Now we want to load the data that we previously uploaded into the input
folder. To do this, click on the "Data Import and Export" page in the sidebar:
You will see all available datafiles from the input
folder listed in the "📂 Available input data on NIDAP" table in the top left. To load datafiles for analysis from NIDAP to MAWA, select the datafiles you want to load by clicking on the checkboxes in the Selected column and "Load selected NIDAP input data" button.
While the data are being transferred (typically takes a few seconds), you will see the app partially grayed out and "RUNNING..." message in the top right. This is typical behavior while an operation is running in the app. Generally, you should not interrupt the process by pressing the Stop button in the top right:
After the data have been transferred, you will see the datafiles listed in the "📂 Input data in MAWA" table in the top right:
We will return to this Data Import and Export page multiple times during this workshop.
Next, we want to combine multiple datafiles into a single dataset, after which we want to perform some basic preprocessing to ensure the resulting dataset is compatible with the rest of the functionalities in MAWA. To do this, click on the "Datafile Unification" page in the sidebar:
Steps to perform on this page, in sequence, will be identified by bright blue numbers. In section "1️⃣ Select datafile(s)", we will select the datafiles we want to combine by clicking on the checkboxes in the Selected column and then pressing the "Combine selected files into single dataframe" button:
Note that if the selected datafiles do not have exactly the same columns, only the common set of columns will be used in the combined dataset. The excluded columns will be listed; if you don't see such a listing, then you know all selected datafiles have the same columns.
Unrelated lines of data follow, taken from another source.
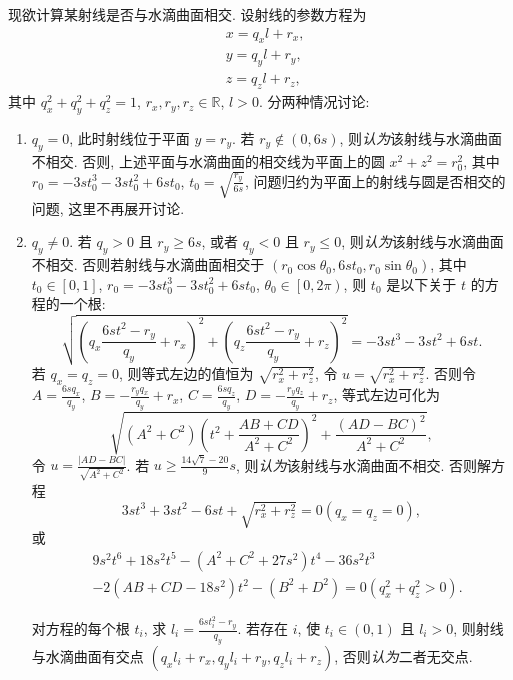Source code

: \documentclass{ctexart}
\begin{document}
现欲计算某射线是否与水滴曲面相交. 设射线的参数方程为
\begin{align*}[left={\empheqlbrace}]
    & x = q_xl+r_x, \\
    & y = q_yl+r_y, \\
    & z = q_zl+r_z,
\end{align*}
其中 $q_x^2+q_y^2+q_z^2=1$, $r_x, r_y, r_z \in\mathbb{R}$, $l>0$. 分两种情况讨论:
\begin{enumerate}[wide]
    \item $q_y=0$, 此时射线位于平面 $y=r_y$. 若 $r_y\notin\left(0, 6s\right)$, 则\emph{认为}该射线与水滴曲面不相交. 否则, 上述平面与水滴曲面的相交线为平面上的圆 $x^2+z^2 = r_0^2$, 其中 $r_0 = -3st_0^3-3st_0^2+6st_0$, $t_0 = \sqrt{\displaystyle\frac{r_y}{6s}}$, 问题归约为平面上的射线与圆是否相交的问题, 这里不再展开讨论.

    \item $q_y\neq{}0$. 若 $q_y>0$ 且 $r_y\ge{}6s$, 或者 $q_y<0$ 且 $r_y\le{}0$, 则\emph{认为}该射线与水滴曲面不相交. 否则若射线与水滴曲面相交于 $\left(r_0\cos{\theta_0}, 6st_0, r_0\sin{\theta_0}\right)$, 其中 $t_0\in\left[0, 1\right]$, $r_0 = -3st_0^3-3st_0^2+6st_0$, $\theta_0\in\left[0, 2\pi\right)$, 则 $t_0$ 是以下关于 $t$ 的方程的一个根: \[
        \sqrt{\left(q_x\frac{6st^2-r_y}{q_y}+r_x\right)^2 + \left(q_z\frac{6st^2-r_y}{q_y}+r_z\right)^2} = -3st^3-3st^2+6st.
    \]
    若 $q_x=q_z=0$, 则等式左边的值恒为 $\sqrt{r_x^2+r_z^2}$, 令 $u=\sqrt{r_x^2+r_z^2}$. 否则令 $A=\displaystyle\frac{6sq_x}{q_y}$, $B=-\displaystyle\frac{r_yq_x}{q_y}+r_x$, $C=\displaystyle\frac{6sq_z}{q_y}$, $D=-\displaystyle\frac{r_yq_z}{q_y}+r_z$, 等式左边可化为 \[
        \sqrt{\left(A^2+C^2\right)\left(t^2+\frac{AB+CD}{A^2+C^2}\right)^2+\frac{\left(AD-BC\right)^2}{A^2+C^2}},
    \]
    令 $u=\displaystyle\frac{\left|AD-BC\right|}{\sqrt{A^2+C^2}}$. 若 $u \ge \displaystyle\frac{14\sqrt{7}-20}{9}s$, 则\emph{认为}该射线与水滴曲面不相交. 否则解方程 \[
        3st^3+3st^2-6st+\sqrt{r_x^2+r_z^2}=0 \left(q_x=q_z=0\right),
    \] 或 \[
    \begin{aligned}
        & 9s^2t^6+18s^2t^5-\left(A^2+C^2+27s^2\right)t^4-36s^2t^3 \\
        & -2\left(AB+CD-18s^2\right)t^2-\left(B^2+D^2\right)=0 \left(q_x^2+q_z^2>0\right).
    \end{aligned} \]

    对方程的每个根 $t_i$, 求 $l_i = \displaystyle\frac{6st_i^2-r_y}{q_y}$. 若存在 $i$, 使 $t_i\in\left(0, 1\right)$ 且 $l_i>0$, 则射线与水滴曲面有交点 $\left(q_xl_i+r_x, q_yl_i+r_y, q_zl_i+r_z\right)$, 否则\emph{认为}二者无交点.

\end{enumerate}
\end{document}
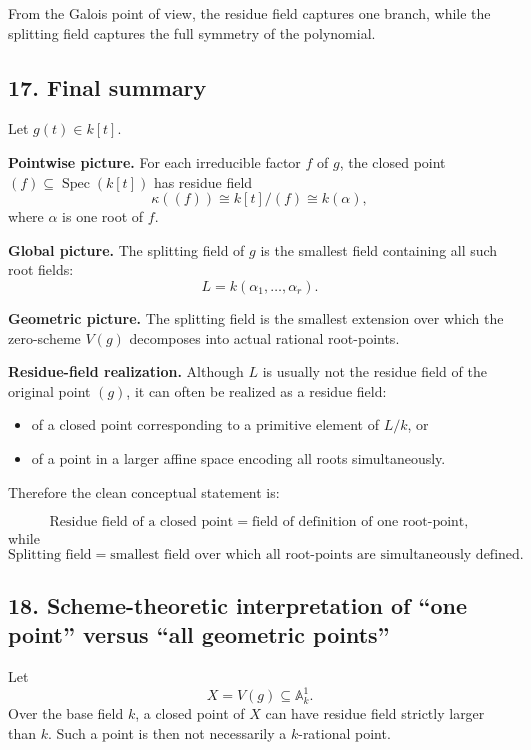 \documentclass[12pt,a4paper]{article}
\theoremstyle{plain}
\theoremstyle{definition}      %
\begin{document}
From the Galois point of view, the residue field captures one branch, while the splitting field captures the full symmetry of the polynomial.

\subsection*{17. Final summary}

Let \(g(t)\in k[t]\).

\medskip

\textbf{Pointwise picture.}
For each irreducible factor \(f\) of \(g\), the closed point \((f)\subseteq \operatorname{Spec}(k[t])\) has residue field
\[
\kappa((f))\cong k[t]/(f)\cong k(\alpha),
\]
where \(\alpha\) is one root of \(f\).

\medskip

\textbf{Global picture.}
The splitting field of \(g\) is the smallest field containing all such root fields:
\[
L=k(\alpha_1,\dots,\alpha_r).
\]

\medskip

\textbf{Geometric picture.}
The splitting field is the smallest extension over which the zero-scheme \(V(g)\) decomposes into actual rational root-points.

\medskip

\textbf{Residue-field realization.}
Although \(L\) is usually not the residue field of the original point \((g)\), it can often be realized as a residue field:
\begin{itemize}
	\item of a closed point corresponding to a primitive element of \(L/k\), or
	\item of a point in a larger affine space encoding all roots simultaneously.
\end{itemize}

\medskip

Therefore the clean conceptual statement is:

\[
\boxed{
	\text{Residue field of a closed point}=\text{field of definition of one root-point},
}
\]
while
\[
\boxed{
	\text{Splitting field}=\text{smallest field over which all root-points are simultaneously defined}.
}
\]	
	
	
\subsection*{18. Scheme-theoretic interpretation of ``one point'' versus ``all geometric points''}

Let
\[
X=V(g)\subseteq \mathbb A^1_k.
\]
Over the base field \(k\), a closed point of \(X\) can have residue field strictly larger than \(k\). Such a point is then not necessarily a \(k\)-rational point.
\end{document}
Upon pressing the button, you will see the rest of the sections on the page populate,
including a sample of the unified dataset at the bottom:
This preview (and the number of rows/columns above it) has two main purposes: (1) to serve as a sanity check that everything looks reasonable, and (2) to display the column names that will be needed for further processing on this Datafile Unification page. Note that this (and any) table of data are interactive and can be maximized by hovering over it and clicking on the maximize button in the top right:
In section "2️⃣ Delete null rows", press the "Detect null rows in each column" button to display the number of null rows in each column containing null values. If null data are detected in columns that you expect would be used in downstream analyses, you should delete the null values by expanding the "Click to expand:" dropdown and selecting one or more column names containing null values. (If you suspect all relevant columns contain the same null rows, you only need to select one of these columns.) Then press the "Delete rows from dataframe" button to delete the rows having null values in the selected columns. If rows were deleted, a message will display saying how many were deleted. You can confirm that the rows have been deleted by clicking again on the "Detect null rows in each column" button.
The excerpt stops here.